Terms of service
BRIDGE TRONIC GLOBAL, INC – TERMS AND CONDITIONS
The following are the terms and conditions (“Terms and Conditions”) for the sale of equipment (“Equipment”) by Bridge Tronic Global Inc. (“Seller”) to Seller’s customers (“Buyer”). Please read this agreement carefully. Any different or additional terms set forth in buyer’s purchase order or similar communication are objected to and shall not be binding on the seller unless a separate agreement has been signed by an authorized officer of the seller. By placing an order for equipment from the seller, or by accepting delivery of the equipment described on the applicable packing slip, bill of lading and/or invoice received with the equipment, buyer agrees to be bound by and accept these terms and conditions of sale.
- Any information or knowledge which the Seller may have disclosed or may hereafter disclose to the Buyer in connection with the shipment of Equipment or the Agreement shall be deemed confidential and proprietary information of the Seller and shall not be disclosed by the Buyer to any third party without the prior written consent of an officer of the Seller.
- The Equipment is sold to Buyer “As-Is” and “Where-Is,” without recourse against the Seller. The Equipment is not subject to any warranty or guarantee, express or implied, as to the quality of the Equipment.
- If for any reason you are unsatisfied with your purchase, you may return the equipment within three calendar days from the date the equipment arrives at buyer’s facility based on the tracking number from the shipper. Seller will issue refund once the equipment has been returned and received from buyer. If the equipment is returned in condition which is different than when it was shipped out, the seller will take repair costs out of the refund value. Buyer is responsible for shipping and handling charges on return shipments. Calibration service (when ordered) is non-refundable. If written notice is not received by buyer within three calendar days of buyer receiving equipment, then all sales are final, and no refund will be issued to the buyer.
- Seller will collect sales tax on purchases made in California or shipped within California, unless a resale certificate is provided. The Buyer is responsible for applicable taxes, import/export fees, sales and VAT taxes for orders shipped outside the state of California or for orders outside the United States of America.
- All items are subject to prior sale and prices are subject to change without notice.
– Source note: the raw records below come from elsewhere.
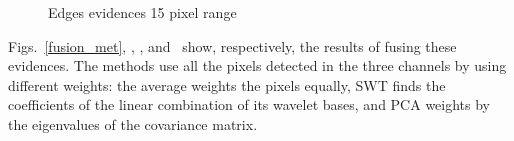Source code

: \documentclass[conference]{IEEEtran}
\begin{document}
\begin{figure}[hbt]
	\centering
     \caption{Edges evidences 15 pixel range}
     \label{evidencias_hh_hv_vv 15 pixel range} 
   \end{figure}   
   
Figs.~\ref{fusion_met}, , , and~ show, respectively, the results of fusing these evidences. The methods use all the pixels detected in the three channels by using different weights: 
the average weights the pixels equally, SWT finds the coefficients of the linear combination of its wavelet bases, and PCA weights by the eigenvalues of the covariance matrix.
\end{document}

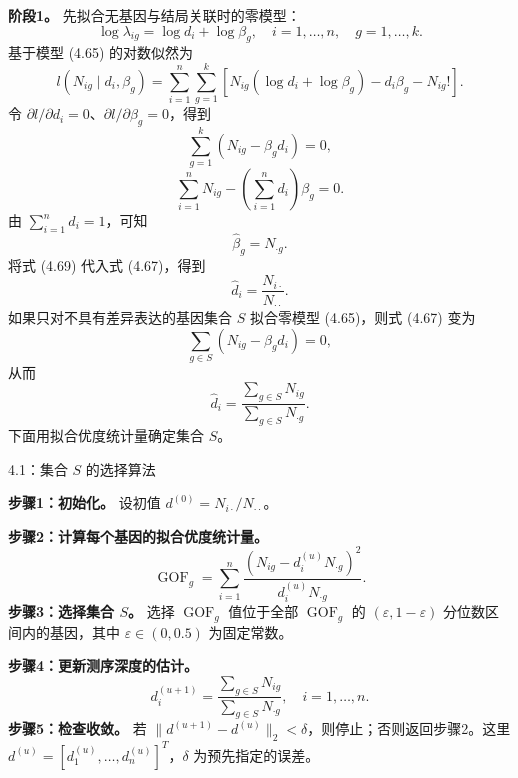 \par\medskip\noindent\textbf{阶段1。}
先拟合无基因与结局关联时的零模型：
\begin{equation}
\log\lambda_{ig}=\log d_i+\log\beta_g,\quad i=1,\ldots,n,\quad g=1,\ldots,k.
\tag{4.65}
\end{equation}
基于模型 (4.65) 的对数似然为
\begin{equation}
l(N_{ig}\mid d_i,\beta_g)=\sum_{i=1}^{n}\sum_{g=1}^{k}
\left[N_{ig}(\log d_i+\log\beta_g)-d_i\beta_g-N_{ig}!\right].
\tag{4.66}
\end{equation}
令 $\partial l/\partial d_i=0$、$\partial l/\partial\beta_g=0$，得到
\begin{equation}
\sum_{g=1}^{k}(N_{ig}-\beta_gd_i)=0,
\tag{4.67}
\end{equation}
\begin{equation}
\sum_{i=1}^{n}N_{ig}-\left(\sum_{i=1}^{n}d_i\right)\beta_g=0.
\tag{4.68}
\end{equation}
由 $\sum_{i=1}^{n}d_i=1$，可知
\begin{equation}
\hat\beta_g=N_{\cdot g}.
\tag{4.69}
\end{equation}
将式 (4.69) 代入式 (4.67)，得到
\begin{equation}
\hat d_i=\frac{N_{i\cdot}}{N_{\cdot\cdot}}.
\tag{4.70}
\end{equation}
如果只对不具有差异表达的基因集合 $S$ 拟合零模型 (4.65)，则式 (4.67) 变为
\[
\sum_{g\in S}(N_{ig}-\beta_gd_i)=0,
\]
从而
\begin{equation}
\hat d_i=\frac{\sum_{g\in S}N_{ig}}{\sum_{g\in S}N_{\cdot g}}.
\tag{4.71}
\end{equation}
下面用拟合优度统计量确定集合 $S$。

\begin{bookalgorithm}{4.1：集合 $S$ 的选择算法}
\par\noindent\textbf{步骤1：初始化。}
设初值 $d^{(0)}=N_{i\cdot}/N_{\cdot\cdot}$。

\noindent\textbf{步骤2：计算每个基因的拟合优度统计量。}
\begin{equation}
\operatorname{GOF}_g=\sum_{i=1}^{n}\frac{(N_{ig}-d_i^{(u)}N_{\cdot g})^2}{d_i^{(u)}N_{\cdot g}}.
\tag{4.72}
\end{equation}
\noindent\textbf{步骤3：选择集合 $S$。}
选择 $\operatorname{GOF}_g$ 值位于全部 $\operatorname{GOF}_g$ 的 $(\varepsilon,1-\varepsilon)$ 分位数区间内的基因，其中 $\varepsilon\in(0,0.5)$ 为固定常数。

\noindent\textbf{步骤4：更新测序深度的估计。}
\[
d_i^{(u+1)}=\frac{\sum_{g\in S}N_{ig}}{\sum_{g\in S}N_{\cdot g}},\quad i=1,\ldots,n.
\]
\noindent\textbf{步骤5：检查收敛。}
若 $\lVert d^{(u+1)}-d^{(u)}\rVert_2<\delta$，则停止；否则返回步骤2。这里 $d^{(u)}=[d_1^{(u)},\ldots,d_n^{(u)}]^T$，$\delta$ 为预先指定的误差。
\end{bookalgorithm}


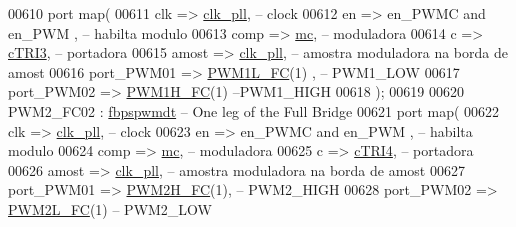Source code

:\begin{DoxyCode}
00610     \textcolor{keywordflow}{port} \textcolor{keywordflow}{map}( 
00611          clk => \hyperlink{class_d_e0___n_a_n_o___v_f_1_1_m_a_i_n_a1d63ebfc050c1099e1dff991817ec3b0}{clk\_pll},\textcolor{keyword}{ -- clock}
00612          en => en\_PWMC \textcolor{keywordflow}{and} en\_PWM  ,\textcolor{keyword}{ -- habilta modulo}
00613          comp  => \hyperlink{class_d_e0___n_a_n_o___v_f_1_1_m_a_i_n_add77a3ba2fff852407a90f156620722c}{mc},\textcolor{keyword}{ -- moduladora     }
00614          c => \hyperlink{class_d_e0___n_a_n_o___v_f_1_1_m_a_i_n_a5629e2e1f290ee8718490a7f096055fe}{cTRI3},\textcolor{keyword}{ -- portadora}
00615          amost => \hyperlink{class_d_e0___n_a_n_o___v_f_1_1_m_a_i_n_a1d63ebfc050c1099e1dff991817ec3b0}{clk\_pll},\textcolor{keyword}{ -- amostra moduladora na borda de amost}
00616          port\_PWM01  => \hyperlink{class_d_e0___n_a_n_o___v_f_ac9a5e24e4c9b96a7ee1750285ff2af08}{PWM1L\_FC}\textcolor{vhdlchar}{(}\textcolor{vhdllogic}{1}\textcolor{vhdlchar}{)} ,\textcolor{keyword}{ -- PWM1\_LOW}
00617          port\_PWM02 => \hyperlink{class_d_e0___n_a_n_o___v_f_ae64c7416adbe802e6aa4125230fad012}{PWM1H\_FC}\textcolor{vhdlchar}{(}\textcolor{vhdllogic}{1}\textcolor{vhdlchar}{)}\textcolor{keyword}{   --PWM1\_HIGH}
00618          \textcolor{vhdlchar}{)};  
00619         
00620 PWM2\_FC02 : \hyperlink{classfbpspwmdt}{fbpspwmdt} -- One leg \textcolor{keywordflow}{of} the Full Bridge
00621     \textcolor{keywordflow}{port} \textcolor{keywordflow}{map}( 
00622          clk => \hyperlink{class_d_e0___n_a_n_o___v_f_1_1_m_a_i_n_a1d63ebfc050c1099e1dff991817ec3b0}{clk\_pll},\textcolor{keyword}{ -- clock}
00623          en => en\_PWMC \textcolor{keywordflow}{and} en\_PWM  ,\textcolor{keyword}{ -- habilta modulo}
00624          comp  => \hyperlink{class_d_e0___n_a_n_o___v_f_1_1_m_a_i_n_add77a3ba2fff852407a90f156620722c}{mc},\textcolor{keyword}{ -- moduladora     }
00625          c => \hyperlink{class_d_e0___n_a_n_o___v_f_1_1_m_a_i_n_a569a3e9bfb8853bdf2c985d444cb4863}{cTRI4},\textcolor{keyword}{ -- portadora}
00626          amost => \hyperlink{class_d_e0___n_a_n_o___v_f_1_1_m_a_i_n_a1d63ebfc050c1099e1dff991817ec3b0}{clk\_pll},\textcolor{keyword}{ -- amostra moduladora na borda de amost}
00627          port\_PWM01  => \hyperlink{class_d_e0___n_a_n_o___v_f_a8318940c01015b267904bdca0e01c2a2}{PWM2H\_FC}\textcolor{vhdlchar}{(}\textcolor{vhdllogic}{1}\textcolor{vhdlchar}{)},\textcolor{keyword}{ -- PWM2\_HIGH}
00628          port\_PWM02 => \hyperlink{class_d_e0___n_a_n_o___v_f_a47c0de05323647e9484b2ec6764255c0}{PWM2L\_FC}\textcolor{vhdlchar}{(}\textcolor{vhdllogic}{1}\textcolor{vhdlchar}{)}\textcolor{keyword}{   -- PWM2\_LOW}

\end{DoxyCode}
If your equipment is unable to ship within three business days, or the quoted delivery time, we will contact you with an estimated shipping date.
- We accept credit card, PayPal, and prepayment by check or wire transfer. Payment from Buyer to the Seller is required within 7 calendar days from the date this Agreement is executed.
- Once signed, this Agreement is non-cancelable by the Buyer and no refund shall be granted to the Buyer.
- No proprietary software or intellectual property rights whatsoever are offered as part of this transaction, and no such rights shall be transferred.
- The Buyer understands that the Equipment may have been used with hazardous chemicals and assumes all risks associated with such chemicals. Further the Buyer, and not the Seller, is responsible to decontaminate the Equipment to make it safe for any transportation.
- The Buyer shall comply fully with all applicable laws and regulations in the performance of this Agreement including but not limited to all applicable import and export laws. The Seller is not responsible to deliver any Equipment until all import and export laws have been complied with by the Buyer.
- Title and risk of loss, including but not limited to loss during storage, freight, or transportation is passed to the Buyer upon the Seller’s receipt of payment.
- The Agreement shall be governed by the laws of California. Any dispute or cause of action which arises in connection with the Agreement shall be brought before a court of competent jurisdiction in Orange County, California. In the event the Buyer shall commence legal proceedings against the Seller to enforce the terms hereof, or to declare rights hereunder, as the result of a breach of any covenant or condition of this Agreement, the Seller shall be entitled to recover from the Buyer the Seller’s costs of suit, including reasonable attorneys’ fees, as may be fixed by the court.
- Buyer shall indemnify and hold harmless Seller against any and all liability, claims, suits, losses, costs and legal fees arising from or in connection with the Equipment subsequent to the receipt of payment, or arising from or in connection with Buyer’s acts, omissions or misrepresentations, regardless of the form of action brought against seller.